ネット社会を支えるモバイル端末から、環境・エネルギー問題解決を先導する電気自動車(EV)や再生可能エネルギー関連へ活躍の場が広がるリチウムイオン2次電池(LiB)。旭化成の吉野彰名誉フェローはノーベル賞受賞者の多くが受賞している「日本国際賞」(主催・国際科学技術財団)の2018年(第34回)受賞者に選ばれた。受賞分野は「資源・エネルギー、環境、社会基盤」。LiB実用化に向けた最後の課題を克服し産業化へ導いた電池システムの「概念の実証」(POC)が高く評価された。
 受賞が公表された1月30日は吉野氏の誕生日。「わが家では、きっといいことがある」といわれている古希を迎え、二重の喜びとなった。携わってきたLiBの開発は、ノーベル化学賞受賞者である福井謙一博士と白川英樹博士の業績なくして「実現できなかった」とし、「時代とともに変化するシーズとニーズ」を最適な組み合わせで「つなぐ難しさ」を強調。正負極材料、両極の間に挟み込むセパレーター、電解質が主要構成材料だが、複雑系である電池の開発は「一人ではなし得ない。今回の受賞が多くのLiB研究者の励みとなれば」と微笑む。
 吉野氏は1983年、電極といった構成材料などの先行研究に加え独自の要素技術を採用し、現在のLiBの原型を試作、2次電池として機能することを実証した。当時、電池業界ではニッケル水素2次電池に次ぐ「新型2次電池の研究に活発に取り組んでいたが、商品化にはつながっていなかった。負極材料が課題だった」と振り返る。
 そこで白川博士らが開発した導電性高分子のポリアセチレンに着目、LiBの負極材として有効なことを見い出した。その後、負極材料はカーボン系材料に変わるが、「シーズとニーズが点線でつながった瞬間だった」と目を輝かす。
 さらに大きな壁となっていた安全性と正極で電気を効率的に取り出すことは、発熱時に多孔膜の孔が塞がり反応を止める独自のポリエチレン(PE)系セパレーター、アルミ箔集電体で解決し、新型電池を完成させた。これに加え、「LiBの起電力(電圧)と機器の回路の低電圧化がマッチ」したことが、シーズとニーズを結びつけ、LiBの将来を拓く「最後の決め手となった」と解説する。
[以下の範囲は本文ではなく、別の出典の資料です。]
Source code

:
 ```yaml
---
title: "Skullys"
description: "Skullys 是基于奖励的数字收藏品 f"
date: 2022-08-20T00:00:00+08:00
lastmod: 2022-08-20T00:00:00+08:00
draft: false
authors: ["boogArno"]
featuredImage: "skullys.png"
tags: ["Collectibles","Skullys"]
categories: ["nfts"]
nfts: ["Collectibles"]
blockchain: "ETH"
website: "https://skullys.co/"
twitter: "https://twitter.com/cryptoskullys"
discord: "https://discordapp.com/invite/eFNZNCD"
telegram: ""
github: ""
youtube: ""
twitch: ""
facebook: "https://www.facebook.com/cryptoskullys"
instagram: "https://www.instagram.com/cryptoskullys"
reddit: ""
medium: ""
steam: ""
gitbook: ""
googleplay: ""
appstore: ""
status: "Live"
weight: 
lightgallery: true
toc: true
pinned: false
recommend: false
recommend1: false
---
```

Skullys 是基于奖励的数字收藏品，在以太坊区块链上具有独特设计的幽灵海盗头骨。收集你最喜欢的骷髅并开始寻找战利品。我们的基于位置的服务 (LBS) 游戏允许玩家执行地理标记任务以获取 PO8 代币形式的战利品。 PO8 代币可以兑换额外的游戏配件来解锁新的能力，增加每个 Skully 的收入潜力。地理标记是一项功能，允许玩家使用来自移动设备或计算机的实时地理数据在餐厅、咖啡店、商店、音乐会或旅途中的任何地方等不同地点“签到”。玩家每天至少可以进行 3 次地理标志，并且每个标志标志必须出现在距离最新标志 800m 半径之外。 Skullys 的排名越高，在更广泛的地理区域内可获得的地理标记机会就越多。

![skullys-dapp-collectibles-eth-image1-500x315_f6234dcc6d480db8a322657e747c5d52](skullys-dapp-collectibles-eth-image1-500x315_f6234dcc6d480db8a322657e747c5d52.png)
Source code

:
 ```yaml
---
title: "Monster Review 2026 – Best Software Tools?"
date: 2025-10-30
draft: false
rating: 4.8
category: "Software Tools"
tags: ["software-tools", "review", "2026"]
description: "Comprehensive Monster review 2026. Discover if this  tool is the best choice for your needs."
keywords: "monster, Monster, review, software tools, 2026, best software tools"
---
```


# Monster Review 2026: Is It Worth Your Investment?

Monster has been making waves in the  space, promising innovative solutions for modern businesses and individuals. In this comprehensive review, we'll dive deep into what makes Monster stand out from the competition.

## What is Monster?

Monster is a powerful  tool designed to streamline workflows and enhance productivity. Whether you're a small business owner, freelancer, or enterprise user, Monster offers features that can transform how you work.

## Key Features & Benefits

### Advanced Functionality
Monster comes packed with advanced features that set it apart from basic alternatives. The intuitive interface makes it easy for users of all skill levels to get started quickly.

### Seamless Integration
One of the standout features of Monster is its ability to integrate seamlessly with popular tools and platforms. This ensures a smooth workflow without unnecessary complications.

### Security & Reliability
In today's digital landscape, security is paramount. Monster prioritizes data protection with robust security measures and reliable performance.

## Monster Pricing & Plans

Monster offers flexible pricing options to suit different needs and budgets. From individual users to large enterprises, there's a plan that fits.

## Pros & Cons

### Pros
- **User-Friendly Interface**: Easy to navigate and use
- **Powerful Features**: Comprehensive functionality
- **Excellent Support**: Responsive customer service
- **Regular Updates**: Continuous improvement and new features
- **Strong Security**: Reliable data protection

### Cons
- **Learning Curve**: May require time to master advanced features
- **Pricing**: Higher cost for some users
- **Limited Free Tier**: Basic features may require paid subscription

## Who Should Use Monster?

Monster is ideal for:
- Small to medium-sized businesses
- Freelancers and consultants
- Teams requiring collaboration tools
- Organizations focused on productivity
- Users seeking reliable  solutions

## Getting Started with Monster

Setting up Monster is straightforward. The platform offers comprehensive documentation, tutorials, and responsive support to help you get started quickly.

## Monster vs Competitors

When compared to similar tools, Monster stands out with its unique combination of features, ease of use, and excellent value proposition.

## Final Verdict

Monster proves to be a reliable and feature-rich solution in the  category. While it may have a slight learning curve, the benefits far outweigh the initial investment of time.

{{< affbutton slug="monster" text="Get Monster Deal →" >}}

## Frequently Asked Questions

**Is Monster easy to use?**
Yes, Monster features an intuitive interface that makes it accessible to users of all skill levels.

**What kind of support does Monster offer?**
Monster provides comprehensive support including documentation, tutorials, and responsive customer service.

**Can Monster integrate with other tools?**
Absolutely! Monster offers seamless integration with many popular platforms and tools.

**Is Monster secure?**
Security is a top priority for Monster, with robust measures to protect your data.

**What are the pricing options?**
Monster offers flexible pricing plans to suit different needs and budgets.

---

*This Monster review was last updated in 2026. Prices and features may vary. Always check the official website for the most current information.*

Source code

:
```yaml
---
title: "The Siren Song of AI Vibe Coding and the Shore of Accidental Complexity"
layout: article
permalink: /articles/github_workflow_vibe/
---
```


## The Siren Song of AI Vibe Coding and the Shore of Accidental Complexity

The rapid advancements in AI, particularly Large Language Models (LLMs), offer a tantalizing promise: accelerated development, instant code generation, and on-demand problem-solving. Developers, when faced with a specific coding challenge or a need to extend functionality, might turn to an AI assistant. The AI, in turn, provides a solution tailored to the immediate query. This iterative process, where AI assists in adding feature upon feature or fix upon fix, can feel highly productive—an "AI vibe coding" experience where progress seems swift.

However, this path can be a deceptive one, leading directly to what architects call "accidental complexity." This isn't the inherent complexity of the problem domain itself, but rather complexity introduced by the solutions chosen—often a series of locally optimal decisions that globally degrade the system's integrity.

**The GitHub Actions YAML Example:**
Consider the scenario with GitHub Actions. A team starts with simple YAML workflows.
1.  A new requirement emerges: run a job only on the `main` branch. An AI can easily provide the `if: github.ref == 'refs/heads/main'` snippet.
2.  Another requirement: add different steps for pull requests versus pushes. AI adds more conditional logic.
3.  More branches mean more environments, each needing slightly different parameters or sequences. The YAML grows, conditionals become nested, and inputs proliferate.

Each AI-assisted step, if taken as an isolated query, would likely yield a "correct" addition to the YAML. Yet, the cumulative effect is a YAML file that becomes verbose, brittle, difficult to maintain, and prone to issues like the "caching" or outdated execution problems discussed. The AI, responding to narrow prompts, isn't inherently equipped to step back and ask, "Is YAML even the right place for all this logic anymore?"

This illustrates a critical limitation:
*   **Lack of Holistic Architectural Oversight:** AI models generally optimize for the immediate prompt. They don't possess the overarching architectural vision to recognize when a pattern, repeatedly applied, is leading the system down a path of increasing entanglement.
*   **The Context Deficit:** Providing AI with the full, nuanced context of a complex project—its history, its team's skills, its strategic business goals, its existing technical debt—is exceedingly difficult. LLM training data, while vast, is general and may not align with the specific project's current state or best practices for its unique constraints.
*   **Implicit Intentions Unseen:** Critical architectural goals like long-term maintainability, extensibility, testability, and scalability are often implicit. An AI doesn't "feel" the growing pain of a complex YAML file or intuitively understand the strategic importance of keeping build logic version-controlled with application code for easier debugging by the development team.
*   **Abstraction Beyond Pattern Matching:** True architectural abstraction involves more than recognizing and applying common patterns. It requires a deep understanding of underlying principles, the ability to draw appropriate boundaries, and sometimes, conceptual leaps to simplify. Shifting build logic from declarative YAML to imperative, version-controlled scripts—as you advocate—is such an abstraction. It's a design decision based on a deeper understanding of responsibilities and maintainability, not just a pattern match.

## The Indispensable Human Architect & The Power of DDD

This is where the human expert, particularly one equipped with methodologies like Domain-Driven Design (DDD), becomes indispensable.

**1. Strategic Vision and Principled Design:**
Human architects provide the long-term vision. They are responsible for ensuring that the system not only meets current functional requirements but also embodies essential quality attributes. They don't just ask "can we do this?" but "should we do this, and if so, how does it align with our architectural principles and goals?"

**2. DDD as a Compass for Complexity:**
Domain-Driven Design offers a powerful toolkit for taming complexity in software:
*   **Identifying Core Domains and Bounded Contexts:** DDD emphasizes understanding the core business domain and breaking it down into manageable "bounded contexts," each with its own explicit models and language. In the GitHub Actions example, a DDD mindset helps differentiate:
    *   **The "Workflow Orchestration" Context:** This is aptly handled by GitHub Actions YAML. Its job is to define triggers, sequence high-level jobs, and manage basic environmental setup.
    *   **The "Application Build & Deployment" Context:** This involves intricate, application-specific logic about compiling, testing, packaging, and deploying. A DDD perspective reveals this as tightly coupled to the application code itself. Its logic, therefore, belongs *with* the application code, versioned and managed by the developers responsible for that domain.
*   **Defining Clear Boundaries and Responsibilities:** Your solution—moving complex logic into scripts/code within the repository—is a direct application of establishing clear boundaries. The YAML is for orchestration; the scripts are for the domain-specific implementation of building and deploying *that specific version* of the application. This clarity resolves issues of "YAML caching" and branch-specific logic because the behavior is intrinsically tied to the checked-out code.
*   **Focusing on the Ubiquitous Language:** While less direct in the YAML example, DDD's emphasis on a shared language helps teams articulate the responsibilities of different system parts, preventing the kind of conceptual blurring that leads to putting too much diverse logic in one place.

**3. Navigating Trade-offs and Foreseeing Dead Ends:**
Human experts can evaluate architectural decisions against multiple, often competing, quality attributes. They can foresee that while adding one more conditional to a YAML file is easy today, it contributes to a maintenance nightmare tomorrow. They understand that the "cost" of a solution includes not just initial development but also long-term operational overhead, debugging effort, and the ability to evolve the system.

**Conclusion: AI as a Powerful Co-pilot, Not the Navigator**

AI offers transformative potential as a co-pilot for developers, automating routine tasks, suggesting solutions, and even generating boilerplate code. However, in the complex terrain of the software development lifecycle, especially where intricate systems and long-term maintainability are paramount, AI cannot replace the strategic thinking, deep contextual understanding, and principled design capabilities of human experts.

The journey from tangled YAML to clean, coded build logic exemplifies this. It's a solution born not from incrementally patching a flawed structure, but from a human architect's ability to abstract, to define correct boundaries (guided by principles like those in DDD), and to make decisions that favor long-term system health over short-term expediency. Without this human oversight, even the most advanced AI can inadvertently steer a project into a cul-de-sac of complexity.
 大学では量子化学を学んだ。吉野氏は福井博士の孫弟子にあたり、現在の材料は「福井先生のセオリー(理論)の延長線上にある」という。博士号取得後は「新製品開発でしのぎを削る生き生きとした研究の場」を求め企業へ。入社当時、旭化成が新規事業開拓に力を入れていたことも後押しとなった。LiB関連の「基礎から開発、事業化へと一気通貫」で従事した。
 「川上と川下が直接結びつく産業構造に変わりつつある。化学や材料メーカーは川上に位置し、これまでは材料を分かっていればよかったが、今後は自ら材料を評価できる能力が重要」という。さらに「開発スピードは一段と速くなる。課題を解決するためには、綿密に組み立てた戦略とともに国や企業という枠を越えたグローバルな視点、オープンな姿勢での協業も不可欠。研究開発における学問領域も同様だ」ときっぱり。
 今後、ますます高度な専門知識を持った博士研究者の重要性が増す。すでに吉野氏を含め多数が企業で活躍しているが、「もっと評価されてもいい」。ただ、専門性を高めながらも「さまざまな仕事に対応できる柔軟性」を身につける必要がありそうだ。